- **TASK STATEMENT**: Word for word, restate the entries below from their first line through the line that contains "#create project".

Saved entries
——

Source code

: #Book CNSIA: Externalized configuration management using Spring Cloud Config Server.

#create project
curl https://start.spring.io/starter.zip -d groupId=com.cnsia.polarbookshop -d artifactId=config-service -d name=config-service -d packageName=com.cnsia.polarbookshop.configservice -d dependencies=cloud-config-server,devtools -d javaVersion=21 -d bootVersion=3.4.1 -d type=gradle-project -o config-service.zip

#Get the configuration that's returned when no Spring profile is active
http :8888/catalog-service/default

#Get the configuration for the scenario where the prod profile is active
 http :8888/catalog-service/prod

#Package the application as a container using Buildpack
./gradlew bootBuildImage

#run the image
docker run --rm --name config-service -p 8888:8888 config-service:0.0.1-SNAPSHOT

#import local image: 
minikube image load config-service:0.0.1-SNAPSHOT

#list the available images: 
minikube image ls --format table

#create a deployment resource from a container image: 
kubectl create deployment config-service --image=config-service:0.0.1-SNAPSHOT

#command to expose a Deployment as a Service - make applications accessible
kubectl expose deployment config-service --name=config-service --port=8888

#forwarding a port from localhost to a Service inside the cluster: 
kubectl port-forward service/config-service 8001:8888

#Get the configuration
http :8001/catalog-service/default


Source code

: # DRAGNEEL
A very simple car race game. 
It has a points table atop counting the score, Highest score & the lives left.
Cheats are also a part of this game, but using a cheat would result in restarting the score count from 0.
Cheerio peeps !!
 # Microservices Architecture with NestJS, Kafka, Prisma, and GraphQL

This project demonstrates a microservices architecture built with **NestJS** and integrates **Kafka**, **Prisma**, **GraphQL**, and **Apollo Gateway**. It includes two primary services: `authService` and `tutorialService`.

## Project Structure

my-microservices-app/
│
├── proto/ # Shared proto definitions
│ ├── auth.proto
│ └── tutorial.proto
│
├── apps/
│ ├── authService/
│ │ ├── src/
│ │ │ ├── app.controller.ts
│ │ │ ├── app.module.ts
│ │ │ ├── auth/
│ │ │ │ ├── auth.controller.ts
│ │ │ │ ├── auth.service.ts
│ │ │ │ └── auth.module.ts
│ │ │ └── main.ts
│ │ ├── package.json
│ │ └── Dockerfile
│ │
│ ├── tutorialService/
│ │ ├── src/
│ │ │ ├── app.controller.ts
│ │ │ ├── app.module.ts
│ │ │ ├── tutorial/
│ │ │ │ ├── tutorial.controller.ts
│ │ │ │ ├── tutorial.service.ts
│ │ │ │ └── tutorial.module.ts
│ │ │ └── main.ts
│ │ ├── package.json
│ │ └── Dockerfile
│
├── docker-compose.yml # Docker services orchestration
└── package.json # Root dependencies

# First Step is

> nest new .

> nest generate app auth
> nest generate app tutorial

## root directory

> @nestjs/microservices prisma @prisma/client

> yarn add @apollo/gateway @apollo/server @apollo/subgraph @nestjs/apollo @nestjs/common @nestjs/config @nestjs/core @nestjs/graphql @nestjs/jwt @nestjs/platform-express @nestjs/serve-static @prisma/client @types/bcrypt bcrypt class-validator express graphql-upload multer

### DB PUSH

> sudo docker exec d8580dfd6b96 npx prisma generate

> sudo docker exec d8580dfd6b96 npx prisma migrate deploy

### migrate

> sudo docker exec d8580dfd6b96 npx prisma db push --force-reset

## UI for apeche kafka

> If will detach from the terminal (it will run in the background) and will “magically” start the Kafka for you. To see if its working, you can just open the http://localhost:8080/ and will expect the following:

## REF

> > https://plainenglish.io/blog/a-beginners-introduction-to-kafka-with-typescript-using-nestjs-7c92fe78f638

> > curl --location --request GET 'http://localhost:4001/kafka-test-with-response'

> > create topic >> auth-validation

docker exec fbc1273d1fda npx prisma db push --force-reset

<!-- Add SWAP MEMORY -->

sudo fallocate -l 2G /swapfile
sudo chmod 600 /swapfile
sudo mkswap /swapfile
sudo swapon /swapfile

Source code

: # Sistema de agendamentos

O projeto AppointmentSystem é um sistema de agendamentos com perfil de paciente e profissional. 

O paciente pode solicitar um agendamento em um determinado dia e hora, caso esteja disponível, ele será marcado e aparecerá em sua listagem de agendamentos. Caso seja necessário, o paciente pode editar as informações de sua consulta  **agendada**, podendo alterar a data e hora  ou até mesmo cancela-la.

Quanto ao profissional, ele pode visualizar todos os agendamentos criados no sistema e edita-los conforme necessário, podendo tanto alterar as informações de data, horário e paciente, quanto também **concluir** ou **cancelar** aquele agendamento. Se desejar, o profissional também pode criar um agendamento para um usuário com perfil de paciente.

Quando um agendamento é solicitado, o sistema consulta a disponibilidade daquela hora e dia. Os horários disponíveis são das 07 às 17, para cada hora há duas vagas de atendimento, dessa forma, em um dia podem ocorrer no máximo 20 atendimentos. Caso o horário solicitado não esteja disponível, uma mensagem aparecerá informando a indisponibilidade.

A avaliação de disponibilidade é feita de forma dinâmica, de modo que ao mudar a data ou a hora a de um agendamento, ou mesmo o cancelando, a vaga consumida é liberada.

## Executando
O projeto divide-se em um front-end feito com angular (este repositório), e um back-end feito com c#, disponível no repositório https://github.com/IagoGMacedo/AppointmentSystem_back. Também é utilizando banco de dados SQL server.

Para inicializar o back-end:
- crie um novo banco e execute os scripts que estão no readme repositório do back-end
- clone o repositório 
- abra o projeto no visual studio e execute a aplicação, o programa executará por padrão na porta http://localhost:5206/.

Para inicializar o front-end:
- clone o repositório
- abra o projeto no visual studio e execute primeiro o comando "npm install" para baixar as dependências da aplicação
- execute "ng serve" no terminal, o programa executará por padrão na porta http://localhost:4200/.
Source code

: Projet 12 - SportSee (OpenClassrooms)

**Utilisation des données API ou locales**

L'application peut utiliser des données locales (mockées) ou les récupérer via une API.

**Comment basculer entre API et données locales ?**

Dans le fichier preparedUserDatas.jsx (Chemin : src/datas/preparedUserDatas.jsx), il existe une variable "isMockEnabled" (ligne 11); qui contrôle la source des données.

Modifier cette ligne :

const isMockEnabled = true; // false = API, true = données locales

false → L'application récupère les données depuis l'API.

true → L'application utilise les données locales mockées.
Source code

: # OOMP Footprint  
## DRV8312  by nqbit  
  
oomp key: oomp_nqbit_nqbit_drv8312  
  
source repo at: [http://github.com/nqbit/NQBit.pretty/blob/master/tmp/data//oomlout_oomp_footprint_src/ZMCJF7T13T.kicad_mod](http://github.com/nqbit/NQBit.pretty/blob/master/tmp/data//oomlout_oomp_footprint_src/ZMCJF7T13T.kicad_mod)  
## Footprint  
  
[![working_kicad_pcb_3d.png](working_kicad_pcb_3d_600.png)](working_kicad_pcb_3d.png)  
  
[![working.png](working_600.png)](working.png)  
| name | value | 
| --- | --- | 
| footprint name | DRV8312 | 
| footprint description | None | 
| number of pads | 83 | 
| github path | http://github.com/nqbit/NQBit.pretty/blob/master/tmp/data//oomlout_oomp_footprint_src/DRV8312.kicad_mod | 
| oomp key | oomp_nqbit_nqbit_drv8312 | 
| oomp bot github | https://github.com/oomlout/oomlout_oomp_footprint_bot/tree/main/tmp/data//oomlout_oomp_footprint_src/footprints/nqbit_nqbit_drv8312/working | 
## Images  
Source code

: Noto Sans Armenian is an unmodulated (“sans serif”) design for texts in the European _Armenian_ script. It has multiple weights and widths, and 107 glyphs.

——

- **RESPONSE BELOW**:
Source code

: #Book CNSIA: Externalized configuration management using Spring Cloud Config Server.

#create project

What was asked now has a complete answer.